The world of maths can be seen as a language.  Like any language it can be used to say things that are true, and things which are false.  However there is also a view that goes back to people such as Plato, where there is some pre-existing reality that numbers come from.

In this view, its not just that maths can be used – as a tool, invented by humans – to describe certain aspects of the universe, its more properly described as a fundamental part of the universe itself.  Looking at the likes of equations in physics, I find it easy to sympathise with this view.  There is a symmetry around the equals sign in the middle of the equation – move things around it and you can predict how things will be billions of miles away, or right in front of us at scales so small that all our normal logic and reason no longer work.  The maths carries on working just fine in places we can’t even dream of visiting, which can sometimes astound those using it, almost as if its a kind of magic.  Stephen Hawkins asked what it was that “breathes the fire into the equations”.

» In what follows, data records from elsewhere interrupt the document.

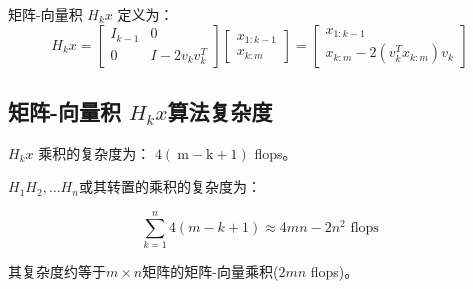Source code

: \begin{definition}
    矩阵-向量积 $ H_{k} x $ 定义为：
$$
H_{k} x=\left[\begin{array}{cc}
I_{k-1} & 0 \\
0 & I-2 v_{k} v_{k}^{T}
\end{array}\right]\left[\begin{array}{c}
x_{1: k-1} \\
x_{k: m}
\end{array}\right]=\left[\begin{array}{c}
x_{1: k-1} \\
x_{k: m}-2\left(v_{k}^{T} x_{k: m}\right) v_{k}
\end{array}\right]
$$
\end{definition}

\subsection{矩阵-向量积 $ H_{k} x $算法复杂度}

$ H_{k} x $ 乘积的复杂度为： $ 4(\mathrm{~m}-\mathrm{k}+1) $ flops。

$H_{1} H_{2}, \ldots H_{n} $或其转置的乘积的复杂度为： 

$$ \sum_{k=1}^{n} 4(m-k+1) \approx 4 m n-2 n^{2}  \text{ flops}$$

其复杂度约等于$m \times n$矩阵的矩阵-向量乘积($2mn$ flops)。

It is also clear that some types of maths can be as far from truth as you can get, something we learn early on in maths classes as a cross next to our answer.  Famously statistics is an area where maths can even be used to deliberately deceive, although as often they are simply meaningless because all factors and their effects are not known or understood.  This ‘maths as a language’ view can easily hide from us the other more fundamental type of maths, and we loose something if we cannot tell them apart.

One example is “imaginary numbers”.  Here you have the normal number line with zero in the middle, minus numbers to the left, plus numbers to the right.  You then have a question, “what is the square root of -1 ?”.  No normal numbers can be multiplied by itself to get a minus number, and so early mathemstitians invented a new type of numbers, which they called  “imaginary” (or “i”).  Gauss showed that this was in fact just a new number line, running up and down rather than left and right, but otherwise pluses one way, minuses the other.  When you use both numberlines together as a two dimensional plane, you get “complex numbers”, and just like an equations on the normal number line, there are simple rules for moving around this plane.

I suspect that most early mathematicians who used complex numbers considered them a purely intellectual excercise, a natural consequence of extending the numbers we use for the real world beyond the limits they were designed for.  However as time went on, it became more and nore apparent that these imaginary numbers were necessary in describing all kinds of real phenomena mathematically.  We would not have technologies such as mobile phones or GPS without them.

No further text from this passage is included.